SMEARED SOOT AND BLACK BLOOD: REINTRODUCING THE BROWN BEAR TO THE PYRENEES AND ITS FESTIVALS
A thesis submitted to the faculty of The University of Utah in partial fulfillment of the requirements for the degree of Master of Arts in Environmental Humanities
Department of English
August 2007
Currently underway in the Pyrenees Mountains is a reterritorialization that raises numerous polemical issues including... more
Currently underway in the Pyrenees Mountains is a reterritorialization that raises numerous polemical issues including the nature of place-making, the influence politics
and economy have on human-wildlife interactions, perceptions of wildlife, and environmental ethics and justice. The human-bear interface throughout Pyrenean history,
alongside the present international 2006-2009 Restoration and Conservation Plan between France, Spain, and Andorra, reveals a complex and deeply entrenched coinhabitation,
decimation, and reintroduction hundreds of thousands of years in the making. With nineteen to twenty-three bears currently inhabiting the mountain range, and another ten more transplants from Slovenia projected over the next three years,
Pyrenean brown bear populations have the potential to resurge. Yet, this repopulation must be negotiated within economic and recreational contexts such as transhumance,
logging, hunting, skiing, and highway construction, and historical contexts including anthropocentric ideologies, a commerce of ursine fur and fat, political land
reorganization, and taxation.
Using first-hand experience at the Prats-de-Mollo-la-Preste Bear Festival in 2004 as a narrative frame, this creative explication uses various types of French and English literature and individual voices to represent the Pyrenean body. Interdisciplinary lenses, including ethnography, anthropology, biology, history, economy, and politics have been used to bring about a multifaceted perspective on the Pyrenean topocosm. In part, this work focuses on the need for a reconstruction of ecocentric, regional and global Bear Ceremonial practices, especially in the context of performance art and festivals, in order to welcome bear repopulation.
The future survival of the Pyrenean-Slovenian brown bear depends upon a synthesis of characteristics seen in shepherds, bear exhibitors, hunters, and aboriginal
ecocentric beliefs.
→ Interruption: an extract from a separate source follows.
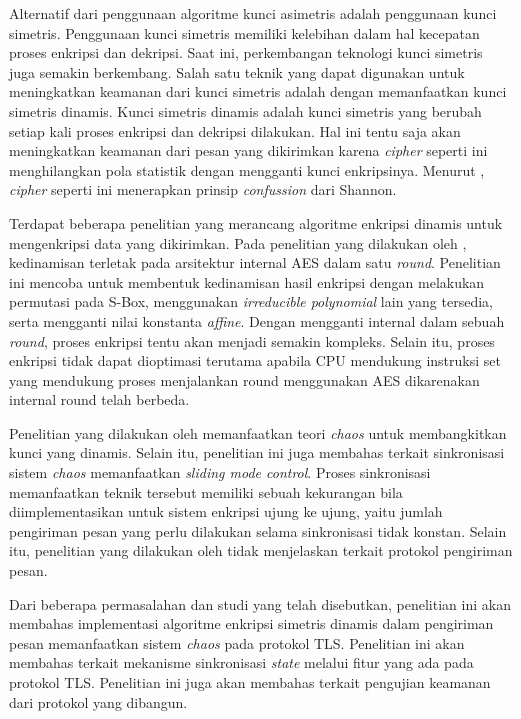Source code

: Alternatif dari penggunaan algoritme kunci asimetris adalah penggunaan kunci simetris. Penggunaan kunci simetris memiliki kelebihan dalam hal kecepatan proses enkripsi dan dekripsi. Saat ini, perkembangan teknologi kunci simetris juga semakin berkembang. Salah satu teknik yang dapat digunakan untuk meningkatkan keamanan dari kunci simetris adalah dengan memanfaatkan kunci simetris dinamis. Kunci simetris dinamis adalah kunci simetris yang berubah setiap kali proses enkripsi dan dekripsi dilakukan. Hal ini tentu saja akan meningkatkan keamanan dari pesan yang dikirimkan karena \emph{cipher} seperti ini menghilangkan pola statistik dengan mengganti kunci enkripsinya. Menurut \textcite{munir2019}, \emph{cipher} seperti ini menerapkan prinsip \emph{confussion} dari Shannon.

Terdapat beberapa penelitian yang merancang algoritme enkripsi dinamis untuk mengenkripsi data yang dikirimkan. Pada penelitian yang dilakukan oleh \textcite{singh2019}, kedinamisan terletak pada arsitektur internal AES dalam satu \emph{round}. Penelitian ini mencoba untuk membentuk kedinamisan hasil enkripsi dengan melakukan permutasi pada S-Box, menggunakan \emph{irreducible polynomial} lain yang tersedia, serta mengganti nilai konstanta \emph{affine}. Dengan mengganti internal dalam sebuah \emph{round}, proses enkripsi tentu akan menjadi semakin kompleks. Selain itu, proses enkripsi tidak dapat dioptimasi terutama apabila CPU mendukung instruksi set yang mendukung proses menjalankan round menggunakan AES dikarenakan internal round telah berbeda.

Penelitian yang dilakukan oleh \textcite{lin2021} memanfaatkan teori \emph{chaos} untuk membangkitkan kunci yang dinamis. Selain itu, penelitian ini juga membahas terkait sinkronisasi sistem \emph{chaos} memanfaatkan \emph{sliding mode control}. Proses sinkronisasi memanfaatkan teknik tersebut memiliki sebuah kekurangan bila diimplementasikan untuk sistem enkripsi ujung ke ujung, yaitu jumlah pengiriman pesan yang perlu dilakukan selama sinkronisasi tidak konstan. Selain itu, penelitian yang dilakukan oleh \textcite{lin2021} tidak menjelaskan terkait protokol pengiriman pesan.

Dari beberapa permasalahan dan studi yang telah disebutkan, penelitian ini akan membahas implementasi algoritme enkripsi simetris dinamis dalam pengiriman pesan memanfaatkan sistem \emph{chaos} pada protokol TLS. Penelitian ini akan membahas terkait mekanisme sinkronisasi \emph{state} melalui fitur yang ada pada protokol TLS. Penelitian ini juga akan membahas terkait pengujian keamanan dari protokol yang dibangun.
A new pattern of thinking and myth-making is presently happening, in which new festivals are engaging in a discourse infused with biology and the needs of
bears. Organizations involved in the direct sale of bioregional staples such as the Fromage Pé Descaous, a cheese imprinted with a bear’s paw, are not only yielding increased profits, but are bridging the gap between ecology and economy. Because of its
economic importance, and its relevance to both international species initiatives and bioregional festivals, the hope of this thesis is discovery and application.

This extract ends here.